Jim's Notebook: Malzahn, Red Wolves Take Show to YouTube

by Jim Harris  on Tuesday, Apr. 10, 2012 3:15 pm  

This story is from the archives of ArkansasSports360.com.

New Arkansas State football coach Gus Malzahn and returning senior quarterback Ryan Aplin made the media rounds in Little Rock on Tuesday, ostensibly to promote Saturday's Red-Black Game in Jonesboro but to also talk about the overall program now that it's under Malzahn's direction. Accompanying them was a videographer, Nathan Brooks.

ASU is taking fans inside the Malzahn program through a YouTube-based video series entitled "Red Wolves Revival."

The first video, titled "Dawning of the Gus Malzahn Era," went up Tuesday, covering the announcement of Malzahn's hiring after three years as Auburn's offensive coordinator and including interviews with the coach, players and department staff, along with practice footage.

The series is planned to run through Aug. 29, with a new video uploaded each Wednesday, as the Red Wolves prepare for the 2012 season opener at Oregon. Viewers will see what goes into a college team's planning for its on-the-field efforts as well as the off-the-field building of Malzahn's program.

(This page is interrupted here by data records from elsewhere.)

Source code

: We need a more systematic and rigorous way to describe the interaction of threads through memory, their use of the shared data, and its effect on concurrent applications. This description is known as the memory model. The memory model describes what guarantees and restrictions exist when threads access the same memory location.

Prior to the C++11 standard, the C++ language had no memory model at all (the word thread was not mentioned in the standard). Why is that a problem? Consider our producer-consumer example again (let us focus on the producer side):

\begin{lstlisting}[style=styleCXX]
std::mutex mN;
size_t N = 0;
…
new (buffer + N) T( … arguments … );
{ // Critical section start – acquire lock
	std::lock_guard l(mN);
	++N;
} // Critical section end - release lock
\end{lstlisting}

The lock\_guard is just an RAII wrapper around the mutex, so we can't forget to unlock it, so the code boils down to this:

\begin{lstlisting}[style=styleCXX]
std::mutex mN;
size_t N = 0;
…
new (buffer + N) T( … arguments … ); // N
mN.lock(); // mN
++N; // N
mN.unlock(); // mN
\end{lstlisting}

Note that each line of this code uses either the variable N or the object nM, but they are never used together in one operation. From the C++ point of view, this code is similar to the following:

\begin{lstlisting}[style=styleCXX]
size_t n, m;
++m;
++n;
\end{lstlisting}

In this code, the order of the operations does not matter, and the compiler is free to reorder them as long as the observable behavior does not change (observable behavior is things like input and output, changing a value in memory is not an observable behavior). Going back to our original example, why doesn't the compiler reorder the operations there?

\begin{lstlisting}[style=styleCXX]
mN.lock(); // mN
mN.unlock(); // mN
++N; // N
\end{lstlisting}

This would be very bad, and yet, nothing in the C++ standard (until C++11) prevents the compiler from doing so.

Auburn used this YouTube approach to marketing the team to its fans last year, and several other college programs have used the ease and accessibility of YouTube to broadcast an inside look at their operations.

KEEPING IN TOUCH: Malzahn says he has stayed in contact with Auburn quarterback Keihl Frazier since Malzahn left Auburn following the Chick-fil-A Bowl on Dec. 31. "I stay in touch with all my former players," Malzahn said Tuesday while in Little Rock.

Frazier, the Gatorade Player of the Year in Arkansas in 2010 and a 5-star recruit out of Shiloh Christian in Springdale, is in line to start at quarterback this fall after backing up regular Barrett Trotter. Trotter left the Auburn program, and Frazier and Clint Mosley are getting the most work at quarterback for the Tigers during their spring drills. The biggest change, as Frazier noted in a recent report, is that the Tigers quarterbacks will be operating under center most of the time under new offensive coordinator Scot Loeffler.

"He'll do fine," Malzahn said of Frazier. "He's a great quarterback and he'll do well in any system."

RUNNING DOWNHILL: Ryan Aplin, the returning Sun Belt All-Conference first-team quarterback who led the Red Wolves to an 8-0 mark in the league, said that one of the biggest differences in the style of offense from last year's head coach, Hugh Freeze, to Malzahn is the emphasis on "a downhill running game." Under Freeze, Aplin said, the running attack was zone oriented. The downhill style "opens up more of the passing game."

This spring, ASU has been working Frankie Jackson and Sirgregory Thornton at the running back spots. Auburn transfer Michael Dyer won't be eligible for the fall unless Dyer and the school pursue a waiver from the NCAA to gain immediate eligibility, and Malzahn has said that so far ASU hasn't done that.

But Dyer, who was All-SEC as a sophomore and was the most valuable player in the BCS Championship Game when Auburn toppled Oregon 22-19 in January 2011, has been making his presence felt in spring drills, Malzahn said.

"You can see them [the returning running backs] improving," the coach said. "Mike's been real good for those two in understanding the blocking schemes."

Meanwhile, Aplin is working with a few new faces at receiver to go with returning starter Taylor Stockemer, which should make the spring game interesting as players try to step up into spots vacated by the likes of Dwayne Frampton. Some of those names include J.D. McKissick, Carlos McCants, Julian Jones and Earl Lucas.